23 - Ayah

80 26 0
                                    


Elin meletakkan gelas berisi air di meja makan dan segera meraih ponselnya yang terus-terusan berdering didalam kantong jaketnya. Tanpa melihat siapa si penelpon tersebut Elin langsung menggeser tombol telepon berwarna merah, lalu dering ponselnya tidak terdengar lagi.

Elin guder dengan Kate. Sejak pagi Kate menghantuinya terus menerus mau mengajak liburan ke Raja Ampat. Katanya mumpung libur seminggu dan kebetulan papa Kate sedang di Raja Ampat juga.

Lain dengan Kate, Elin tidak berniat sama sekali liburan. Lagian kan ini libur cuma seminggu, ditambah lagi tugas-tugas yang diberikan guru setiap mapelnya. Kalau ditinggal liburan lantas bagaimana dengan nasib tugas yang bejibun itu? Taruhannya nilai. Dan Elin adalah salah satu murid yang sangat sensitif dengan nilai. Dia akan mati-matian mendapatkan nilai yang tinggi untuk mempertahankan peringkatnya.

Sudah sejak SD Elin melakukan itu, berusaha menjadi yang terbaik dalam segala bidang. Hal itu dia lakukan karena dia haus perhatian, perhatian dari seorang Ayah. Elin melakukan semua itu agar ayahnya memberinya apresiasi, setidaknya ucapan selamat. Namun nyatanya Elin tidak pernah mendapatkan hal sederhana tersebut. Sampai sekarangpun, Elin masih berusaha menjadi yang terbaik agar ayahnya bangga dengan dia, agar ayahnya memberi apresiasi dengan apa yang selama ini Elin capai.

Elin dan ayahnya memang masih berhubungan baik. Elin menganggapnya begitu, entah dengan ayahnya. Terakhir kali ayahnya menghubungi untuk mengajak Elin tinggal dengan keluarga baru ayahnya.

Selebihnya ayah Elin tidak pernah mengatakan apa-apa lagi kepada Elin. Pesan yang Elin kirim beberapa waktu lalu karena dia gagal mendapatkan juara pertama ketika olimpiade, dan ayahnya sama sekali tidak menjawab pesan Elin. Jangankan menjawab, membacanya saja tidak.

Hal itu penyebab hati Elin sakit yang sesungguhnya. Elin kecewa dengan ayahnya karena tidak merespon pesannya dan Elin juga kecewa dengan dirinya sendiri karena tidak mendapatkan juara pertama.

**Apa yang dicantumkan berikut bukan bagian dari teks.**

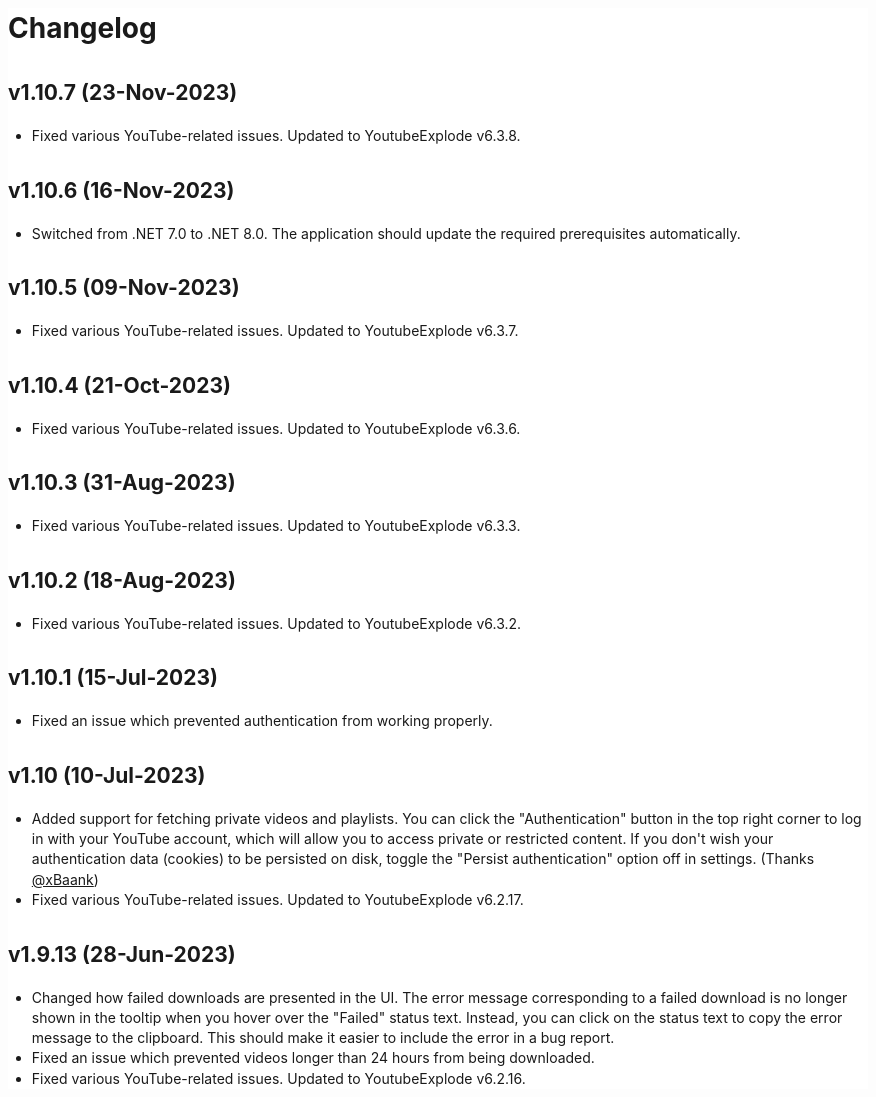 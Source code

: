 # Changelog

## v1.10.7 (23-Nov-2023)

- Fixed various YouTube-related issues. Updated to YoutubeExplode v6.3.8.

## v1.10.6 (16-Nov-2023)

- Switched from .NET 7.0 to .NET 8.0. The application should update the required prerequisites automatically.

## v1.10.5 (09-Nov-2023)

- Fixed various YouTube-related issues. Updated to YoutubeExplode v6.3.7.

## v1.10.4 (21-Oct-2023)

- Fixed various YouTube-related issues. Updated to YoutubeExplode v6.3.6.

## v1.10.3 (31-Aug-2023)

- Fixed various YouTube-related issues. Updated to YoutubeExplode v6.3.3.

## v1.10.2 (18-Aug-2023)

- Fixed various YouTube-related issues. Updated to YoutubeExplode v6.3.2.

## v1.10.1 (15-Jul-2023)

- Fixed an issue which prevented authentication from working properly.

## v1.10 (10-Jul-2023)

- Added support for fetching private videos and playlists. You can click the "Authentication" button in the top right corner to log in with your YouTube account, which will allow you to access private or restricted content. If you don't wish your authentication data (cookies) to be persisted on disk, toggle the "Persist authentication" option off in settings. (Thanks [@xBaank](https://github.com/xBaank))
- Fixed various YouTube-related issues. Updated to YoutubeExplode v6.2.17.

## v1.9.13 (28-Jun-2023)

- Changed how failed downloads are presented in the UI. The error message corresponding to a failed download is no longer shown in the tooltip when you hover over the "Failed" status text. Instead, you can click on the status text to copy the error message to the clipboard. This should make it easier to include the error in a bug report.
- Fixed an issue which prevented videos longer than 24 hours from being downloaded.
- Fixed various YouTube-related issues. Updated to YoutubeExplode v6.2.16.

Elin pernah berpikir Seandainya dia dapat juara pertama, pasti ayahnya akan memberikan apresiasi kepadanya.

Dering ponsel Elin kembali terdengar, membuyarkan lamunan Elin. Gadis itu segera meraih ponselnya dan menggeser tombol telepon berwarna hijau tanpa melihat terlebih dahulu siapa si penelpon.

"Apalagi sih kan gue udah bilang gue nggak mau—"

"Elin.."

Suara berat dari seberang telepon menghentikan kalimat Elin, dengan cepat Elin menjauhkan benda pipih tersebut dari kupingnya. Melihat layar ponselnya, tertera nama Ayah disana. Elin tersenyum tipis, ayah menelponnya.

"Iya yah?"

Elin menjawab dengan senyuman, dia menarik kursi hingga menimbulkan deritan pelan. Lalu duduk. Menunggu kalimat apa yang akan ayahnya katakan selanjutnya.

"Kamu ada acara hari ini?"

"Nggak ada, kenapa?"

"Ayah jemput kamu dirumah, segera."

Belum sempat Elin mengatakan sesuatu lagi sambungan sudah diputus sepihak oleh ayahnya, Elin tersenyum. Entah itu senyum sedih atau senang, Elin tidak bisa menjabarkannya. Mungkin senang karena setelah sekian lama, dia bisa mendengar suara ayahnya lagi. Mungkin juga sedih, ayahnya masih bersikap datar kepadanya.

Elin segera berlari ke kamarnya, setibanya dikamar dia menutup pintu kamar masih dengan senyum merekah. Banyak dugaan-dugaan yang Elin duga, salah satunya adalah ayahnya mungkin mau mengajaknya jalan-jalan. Ini pertama kalinya ayah mau menjemputnya, pertama kalinya dia akan pergi satu mobil dengan ayahnya, berjalan-jalan dan bersenang-senang dengan ayahnya. Ah, semoga sesuai ekspetasi.